* [WHAT YOU HAVE TO DO]
Everything in the data below is to be reproduced without any deviation.

/---

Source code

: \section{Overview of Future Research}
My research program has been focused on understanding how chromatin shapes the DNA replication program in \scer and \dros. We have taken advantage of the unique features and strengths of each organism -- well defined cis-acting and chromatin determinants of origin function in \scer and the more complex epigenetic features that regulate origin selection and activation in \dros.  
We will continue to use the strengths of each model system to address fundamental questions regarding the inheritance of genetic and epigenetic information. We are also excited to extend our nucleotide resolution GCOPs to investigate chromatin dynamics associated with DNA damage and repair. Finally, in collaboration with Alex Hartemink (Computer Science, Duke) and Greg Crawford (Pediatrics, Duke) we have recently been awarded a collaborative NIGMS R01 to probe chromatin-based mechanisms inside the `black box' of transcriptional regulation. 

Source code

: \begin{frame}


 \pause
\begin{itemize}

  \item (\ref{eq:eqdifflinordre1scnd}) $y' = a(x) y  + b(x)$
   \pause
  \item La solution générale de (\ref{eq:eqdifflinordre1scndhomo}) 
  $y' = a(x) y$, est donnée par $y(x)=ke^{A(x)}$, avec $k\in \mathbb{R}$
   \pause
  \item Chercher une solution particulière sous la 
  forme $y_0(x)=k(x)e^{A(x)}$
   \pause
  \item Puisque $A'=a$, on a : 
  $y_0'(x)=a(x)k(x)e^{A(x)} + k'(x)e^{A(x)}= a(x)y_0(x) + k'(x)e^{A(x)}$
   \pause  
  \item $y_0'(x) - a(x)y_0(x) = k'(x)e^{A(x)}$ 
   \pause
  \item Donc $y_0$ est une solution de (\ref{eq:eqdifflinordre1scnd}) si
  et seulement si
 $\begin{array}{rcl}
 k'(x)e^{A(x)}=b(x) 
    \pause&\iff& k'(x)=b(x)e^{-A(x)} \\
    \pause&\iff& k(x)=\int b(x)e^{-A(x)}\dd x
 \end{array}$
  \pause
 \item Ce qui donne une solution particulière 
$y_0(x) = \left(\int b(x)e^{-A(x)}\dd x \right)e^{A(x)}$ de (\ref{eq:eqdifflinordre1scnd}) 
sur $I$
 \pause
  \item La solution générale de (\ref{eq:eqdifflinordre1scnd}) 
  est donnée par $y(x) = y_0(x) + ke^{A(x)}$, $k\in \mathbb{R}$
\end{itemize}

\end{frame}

\---

* [PROBLEM SOLUTION]
Source code

: \section{Overview of Future Research}
My research program has been focused on understanding how chromatin shapes the DNA replication program in \scer and \dros. We have taken advantage of the unique features and strengths of each organism -- well defined cis-acting and chromatin determinants of origin function in \scer and the more complex epigenetic features that regulate origin selection and activation in \dros.  
We will continue to use the strengths of each model system to address fundamental questions regarding the inheritance of genetic and epigenetic information. We are also excited to extend our nucleotide resolution GCOPs to investigate chromatin dynamics associated with DNA damage and repair. Finally, in collaboration with Alex Hartemink (Computer Science, Duke) and Greg Crawford (Pediatrics, Duke) we have recently been awarded a collaborative NIGMS R01 to probe chromatin-based mechanisms inside the `black box' of transcriptional regulation. 

Source code

: \begin{frame}


 \pause
\begin{itemize}

  \item (\ref{eq:eqdifflinordre1scnd}) $y' = a(x) y  + b(x)$
   \pause
  \item La solution générale de (\ref{eq:eqdifflinordre1scndhomo}) 
  $y' = a(x) y$, est donnée par $y(x)=ke^{A(x)}$, avec $k\in \mathbb{R}$
   \pause
  \item Chercher une solution particulière sous la 
  forme $y_0(x)=k(x)e^{A(x)}$
   \pause
  \item Puisque $A'=a$, on a : 
  $y_0'(x)=a(x)k(x)e^{A(x)} + k'(x)e^{A(x)}= a(x)y_0(x) + k'(x)e^{A(x)}$
   \pause  
  \item $y_0'(x) - a(x)y_0(x) = k'(x)e^{A(x)}$ 
   \pause
  \item Donc $y_0$ est une solution de (\ref{eq:eqdifflinordre1scnd}) si
  et seulement si
 $\begin{array}{rcl}
 k'(x)e^{A(x)}=b(x) 
    \pause&\iff& k'(x)=b(x)e^{-A(x)} \\
    \pause&\iff& k(x)=\int b(x)e^{-A(x)}\dd x
 \end{array}$
  \pause
 \item Ce qui donne une solution particulière 
$y_0(x) = \left(\int b(x)e^{-A(x)}\dd x \right)e^{A(x)}$ de (\ref{eq:eqdifflinordre1scnd}) 
sur $I$
 \pause
  \item La solution générale de (\ref{eq:eqdifflinordre1scnd}) 
  est donnée par $y(x) = y_0(x) + ke^{A(x)}$, $k\in \mathbb{R}$
\end{itemize}

\end{frame}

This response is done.